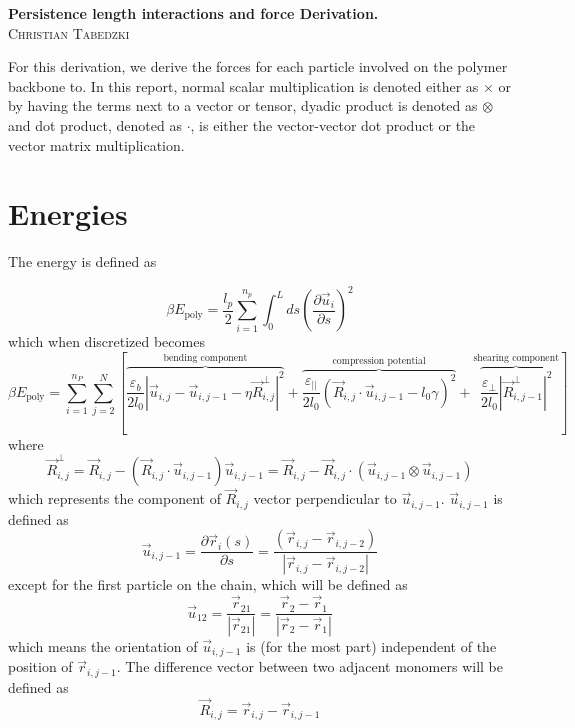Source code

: \documentclass{article}
\renewcommand{\ij}{_{i,j}}
\newcommand{\ijj}{_{i,j-1}}
\newcommand{\ijk}{_{i,j-2}}
\newcommand{\magn}[1]{\left\vert #1 \right\vert }
\renewcommand{\part}[2]{\frac{\partial #1 }{\partial #2}}
\newcommand{\Rij}{\vec{R} \ij}
\newcommand{\uijj}{\vec{u} \ijj}
\begin{document}
\begin{center}
  \textbf{Persistence length interactions and force Derivation.}\\
  \textsc{Christian Tabedzki}
\end{center} 


For this derivation, we derive the forces for each particle involved on the polymer
backbone to. In this report, normal scalar multiplication is denoted either as
$\times$ or by having the terms next to a vector or tensor, dyadic product
is denoted as $\otimes$ and dot product, denoted as $\cdot$, is either the vector-vector dot product or the vector matrix multiplication.

\section{Energies}

The energy is defined as 

\begin{equation}
  \label{eqn:Energy_polymer}
  \beta E_{\text{poly}}  =  \frac{l_p}{2} \sum_{i=1}^{n_p} \int_0^L ds \left(\part{\vec{u}_i}{s}\right)^2
\end{equation}
which when discretized becomes
\begin{equation}
  \label{eqn:Energy_polymer_discrete}
  \beta E_{\text{poly}}  =  \sum_{i=1}^{n_P}  \sum_{j=2}^{N} \left[
  \overbrace{
  \frac{\varepsilon_b}{2 l_0}  \magn{ \vec{u} \ij - \vec{u} \ijj - \eta 
  \vec{R}\ij ^\bot} ^2 
  }^{\text{bending component}}
  +
\overbrace{
  \frac{\varepsilon_{\vert \vert}}{2 l_0} 
  \left( \vec{R}\ij \cdot \vec{u} \ijj - l_0 \gamma \right)^2 
  }^{\text{compression potential}}
  +
  \overbrace{
  \frac{\varepsilon _\perp}
  {2l_0} \magn{\vec{R}\ijj ^\perp}^2
  }^{\text{shearing component}}
  \right]
\end{equation}
where 
\[
\vec{R}\ij  ^\bot = \vec{R} \ij - \left(\vec{R} \ij \cdot \vec{u} \ijj \right)
\vec{u} \ijj  = \Rij - \Rij \cdot \left(
 \uijj \otimes \uijj  
\right)
\]
which represents the component of \(\vec{R} \ij\) vector perpendicular to \(\vec{u} \ijj \).
\(\vec{u} \ijj \) is defined as  
  \[
  \vec{u}_{i,j-1} = 
  \part{\vec{{}r}_i(s)}{s} = 
    \frac{\left( \vec{r}\ij-\vec{r}\ijk \right)}{\magn{\vec{r}\ij - \vec{r}\ijk}} \]
except for the first particle on the chain, which will be defined as 
\[
  \vec{u}_{12} = \frac{\vec{r}_{21}}{\magn{\vec{r}_{21}}} = 
  \frac{\vec{r}_2 - \vec{r}_1}{\magn{\vec{r}_2 - \vec{r}_1}}
\]
which means the orientation of \(\vec{u}_{i,j-1}\) is (for the most part)
independent of the position of \(\vec{r}\ijj\). The difference vector between
two adjacent monomers will be defined as  
\[\vec{R} \ij = \vec{r} \ij - \vec{r} \ijj \]
\end{document}
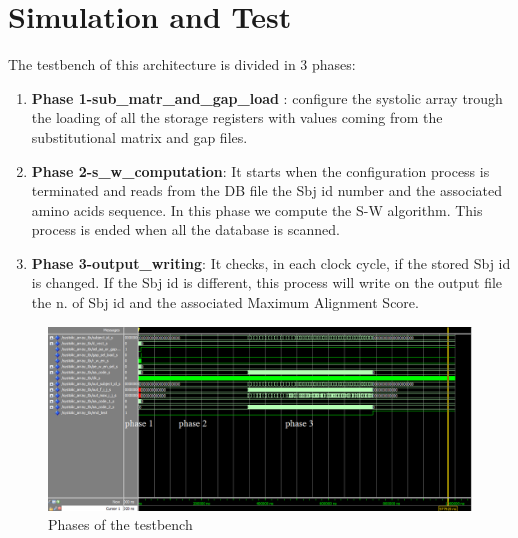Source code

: \section{Simulation and Test}
The testbench of this architecture is divided in 3 phases:
\begin{enumerate}
	\item \textbf{Phase 1-sub\_matr\_and\_gap\_load }:  configure the systolic array trough the loading of all the storage registers with values coming from the substitutional matrix and gap files.\\
	\item  \textbf{Phase 2-s\_w\_computation}: It starts when the configuration process is terminated and reads from the DB file the Sbj id number and the associated amino acids sequence. In this phase we compute the S-W algorithm. This process is ended when all the database is scanned.\\
	\item \textbf{Phase 3-output\_writing}: It checks, in each clock cycle, if the stored Sbj id is changed. If the Sbj id is different, this process will write on the output file the n. of Sbj id and the associated Maximum Alignment Score.
	
	
	
\end{enumerate}
\begin{figure}[h!]
	\centering
	\includegraphics[width=\textwidth]{imm/sw/tb_systolic_array_phases.png} 	\caption{Phases of the testbench} 
	\label{tb_sw}
\end{figure}

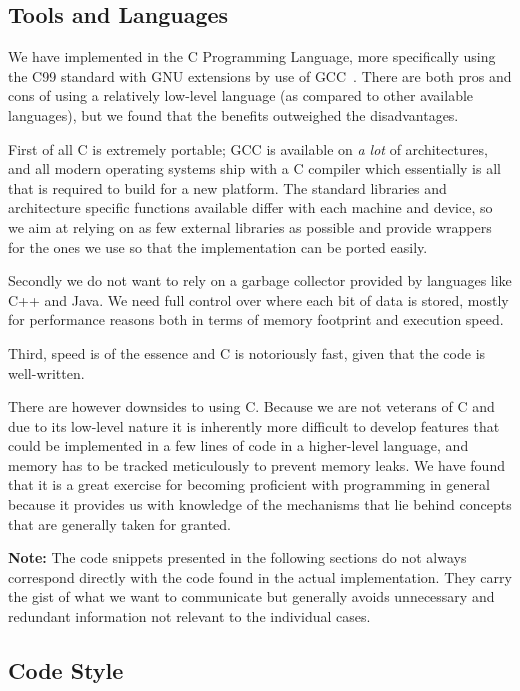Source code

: \subsection{Tools and Languages}

We have implemented \thename{} in the C Programming Language, more specifically
using the C99 standard with GNU extensions by use of GCC~\cite{gnu:gcc}. There
are both pros and cons of using a relatively low-level language (as compared to
other available languages), but we found that the benefits outweighed the
disadvantages.

First of all C is extremely portable; GCC is available on \textit{a lot} of
architectures, and all modern operating systems ship with a C compiler which
essentially is all that is required to build \thename{} for a new platform. The
standard libraries and architecture specific functions available differ with
each machine and device, so we aim at relying on as few external libraries as
possible and provide wrappers for the ones we use so that the implementation can
be ported easily.

Secondly we do not want to rely on a garbage collector provided by languages
like C++ and Java. We need full control over where each bit of data is stored,
mostly for performance reasons both in terms of memory footprint and execution
speed.

Third, speed is of the essence and C is notoriously fast, given that the code is
well-written.

There are however downsides to using C. Because we are not veterans of C and due
to its low-level nature it is inherently more difficult to develop features that
could be implemented in a few lines of code in a higher-level language, and
memory has to be tracked meticulously to prevent memory leaks. We have found
that it is a great exercise for becoming proficient with programming in general
because it provides us with knowledge of the mechanisms that lie behind concepts
that are generally taken for granted.

\textbf{Note:} The code snippets presented in the following sections do not
always correspond directly with the code found in the actual
implementation. They carry the gist of what we want to communicate but generally
avoids unnecessary and redundant information not relevant to the individual
cases.

\subsection{Code Style}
....................
— ACTIVITY —
Each entry, start to finish, goes into your copy exactly; the pictures stay out.

— SOLUTION FOR THIS TASK —
Source code

: \documentclass{article}
\renewcommand{\ij}{_{i,j}}
\newcommand{\ijj}{_{i,j-1}}
\newcommand{\ijk}{_{i,j-2}}
\newcommand{\magn}[1]{\left\vert #1 \right\vert }
\renewcommand{\part}[2]{\frac{\partial #1 }{\partial #2}}
\newcommand{\Rij}{\vec{R} \ij}
\newcommand{\uijj}{\vec{u} \ijj}
\begin{document}
\begin{center}
  \textbf{Persistence length interactions and force Derivation.}\\
  \textsc{Christian Tabedzki}
\end{center} 


For this derivation, we derive the forces for each particle involved on the polymer
backbone to. In this report, normal scalar multiplication is denoted either as
$\times$ or by having the terms next to a vector or tensor, dyadic product
is denoted as $\otimes$ and dot product, denoted as $\cdot$, is either the vector-vector dot product or the vector matrix multiplication.

\section{Energies}

The energy is defined as 

\begin{equation}
  \label{eqn:Energy_polymer}
  \beta E_{\text{poly}}  =  \frac{l_p}{2} \sum_{i=1}^{n_p} \int_0^L ds \left(\part{\vec{u}_i}{s}\right)^2
\end{equation}
which when discretized becomes
\begin{equation}
  \label{eqn:Energy_polymer_discrete}
  \beta E_{\text{poly}}  =  \sum_{i=1}^{n_P}  \sum_{j=2}^{N} \left[
  \overbrace{
  \frac{\varepsilon_b}{2 l_0}  \magn{ \vec{u} \ij - \vec{u} \ijj - \eta 
  \vec{R}\ij ^\bot} ^2 
  }^{\text{bending component}}
  +
\overbrace{
  \frac{\varepsilon_{\vert \vert}}{2 l_0} 
  \left( \vec{R}\ij \cdot \vec{u} \ijj - l_0 \gamma \right)^2 
  }^{\text{compression potential}}
  +
  \overbrace{
  \frac{\varepsilon _\perp}
  {2l_0} \magn{\vec{R}\ijj ^\perp}^2
  }^{\text{shearing component}}
  \right]
\end{equation}
where 
\[
\vec{R}\ij  ^\bot = \vec{R} \ij - \left(\vec{R} \ij \cdot \vec{u} \ijj \right)
\vec{u} \ijj  = \Rij - \Rij \cdot \left(
 \uijj \otimes \uijj  
\right)
\]
which represents the component of \(\vec{R} \ij\) vector perpendicular to \(\vec{u} \ijj \).
\(\vec{u} \ijj \) is defined as  
  \[
  \vec{u}_{i,j-1} = 
  \part{\vec{{}r}_i(s)}{s} = 
    \frac{\left( \vec{r}\ij-\vec{r}\ijk \right)}{\magn{\vec{r}\ij - \vec{r}\ijk}} \]
except for the first particle on the chain, which will be defined as 
\[
  \vec{u}_{12} = \frac{\vec{r}_{21}}{\magn{\vec{r}_{21}}} = 
  \frac{\vec{r}_2 - \vec{r}_1}{\magn{\vec{r}_2 - \vec{r}_1}}
\]
which means the orientation of \(\vec{u}_{i,j-1}\) is (for the most part)
independent of the position of \(\vec{r}\ijj\). The difference vector between
two adjacent monomers will be defined as  
\[\vec{R} \ij = \vec{r} \ij - \vec{r} \ijj \]
\end{document}
Source code

: \section{Simulation and Test}
The testbench of this architecture is divided in 3 phases:
\begin{enumerate}
	\item \textbf{Phase 1-sub\_matr\_and\_gap\_load }:  configure the systolic array trough the loading of all the storage registers with values coming from the substitutional matrix and gap files.\\
	\item  \textbf{Phase 2-s\_w\_computation}: It starts when the configuration process is terminated and reads from the DB file the Sbj id number and the associated amino acids sequence. In this phase we compute the S-W algorithm. This process is ended when all the database is scanned.\\
	\item \textbf{Phase 3-output\_writing}: It checks, in each clock cycle, if the stored Sbj id is changed. If the Sbj id is different, this process will write on the output file the n. of Sbj id and the associated Maximum Alignment Score.
	
	
	
\end{enumerate}
\begin{figure}[h!]
	\centering
	\includegraphics[width=\textwidth]{imm/sw/tb_systolic_array_phases.png} 	\caption{Phases of the testbench} 
	\label{tb_sw}
\end{figure}

Source code

: \subsection{Tools and Languages}

We have implemented \thename{} in the C Programming Language, more specifically
using the C99 standard with GNU extensions by use of GCC~\cite{gnu:gcc}. There
are both pros and cons of using a relatively low-level language (as compared to
other available languages), but we found that the benefits outweighed the
disadvantages.

First of all C is extremely portable; GCC is available on \textit{a lot} of
architectures, and all modern operating systems ship with a C compiler which
essentially is all that is required to build \thename{} for a new platform. The
standard libraries and architecture specific functions available differ with
each machine and device, so we aim at relying on as few external libraries as
possible and provide wrappers for the ones we use so that the implementation can
be ported easily.

Secondly we do not want to rely on a garbage collector provided by languages
like C++ and Java. We need full control over where each bit of data is stored,
mostly for performance reasons both in terms of memory footprint and execution
speed.

Third, speed is of the essence and C is notoriously fast, given that the code is
well-written.

There are however downsides to using C. Because we are not veterans of C and due
to its low-level nature it is inherently more difficult to develop features that
could be implemented in a few lines of code in a higher-level language, and
memory has to be tracked meticulously to prevent memory leaks. We have found
that it is a great exercise for becoming proficient with programming in general
because it provides us with knowledge of the mechanisms that lie behind concepts
that are generally taken for granted.

\textbf{Note:} The code snippets presented in the following sections do not
always correspond directly with the code found in the actual
implementation. They carry the gist of what we want to communicate but generally
avoids unnecessary and redundant information not relevant to the individual
cases.

\subsection{Code Style}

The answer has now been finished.